A frenzy whipped up by the Herald Sun in Melbourne had the exact opposite effect on Deveny. Many, many more people than otherwise would have objected were made aware of her tweets and whipped into a mob by tabloid journalism. This counted very much against the author of the article. She no longer has a job.

I DO not especially enjoy Catherine's humour and certainly don't agree with her views on a number of topics. But if you cannot see a disparity in the way these two incidents played out then I fear for your deductive powers. They occurred in different countries with different national publishing standards is the absolute best argument to be invoked, and that is a straw man. Moir wouldn't have been sacked in Australia, either, of this I'm pretty damn sure.

Catherine's comments were distasteful and The Age reserved the right to terminate her. No law has been broken here. But forgive the twittersphere if it is a little aggravated by this turn of events given what happened with Gately.

Twitter can't win here. An overwhleming number of tweeps objected to a print newspaper and were dismissed. A small number of tweeps objected to Deveny, which was then picked up by a print newspaper, and she loses her job. Any notions I may have had about Twitter being the great democratic medium (they were tiny, tiny notions) have been effectively snuffed out.

I need to stress that I was originally glad that the twittersphere's reaction to Moir did not get her sacked. I have been an opponent of religious zeal long enough to recognise a porgrom when I see one and I felt that the PCC did the best they could when faced with an incredibly difficult situation. Their commitment to freedom of speech won out over bowing to pack pressure. I respected them greatly for this.

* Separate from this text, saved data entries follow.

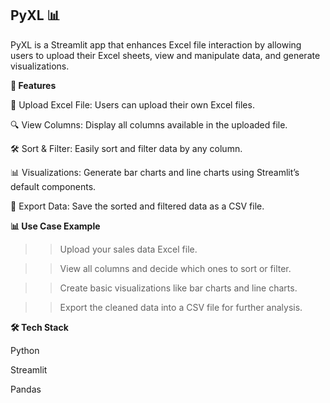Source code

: ## PyXL 📊

PyXL is a Streamlit app that enhances Excel file interaction by allowing users to upload their Excel sheets, view and manipulate data, and generate visualizations.

**🚀 Features**

📂 Upload Excel File: Users can upload their own Excel files.

🔍 View Columns: Display all columns available in the uploaded file.

🛠️ Sort & Filter: Easily sort and filter data by any column.

📊 Visualizations: Generate bar charts and line charts using Streamlit’s default components.

💾 Export Data: Save the sorted and filtered data as a CSV file.

**📊 Use Case Example**

>> Upload your sales data Excel file.

>> View all columns and decide which ones to sort or filter.

>> Create basic visualizations like bar charts and line charts.

>> Export the cleaned data into a CSV file for further analysis.

**🛠️ Tech Stack**

Python

Streamlit

Pandas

But now, what of Catherine? I see the reverse. 700-odd comments on The Age website and she is gone. (She was sacked after only 200, if I'm remembering correctly). No backbone, no commitment to anything except circulation numbers. It's kind of slightly heartbreaking.

I DO not agree with what Catherine says, but I ought to defend to the death her right to say it. In the end, she has only lost the privellege of being published in a broadsheet as opposed to her right to freedom of speech. But there's something incredibly off about how the power of Twitter only counts when the 'real' media says it does. Either people's outrage is a perfectly viable reason to sack a journalist or it isn't. We do not appear to have a consensus here.

In the meantime I won't be re-following her on Twitter, as is my right. I do not think she will lose much sleep over it.

EDIT: In the few hours I spent between drafting this and posting it, Catherine gained about 600 followers. Good for her. Adjust earlier figures accordingly.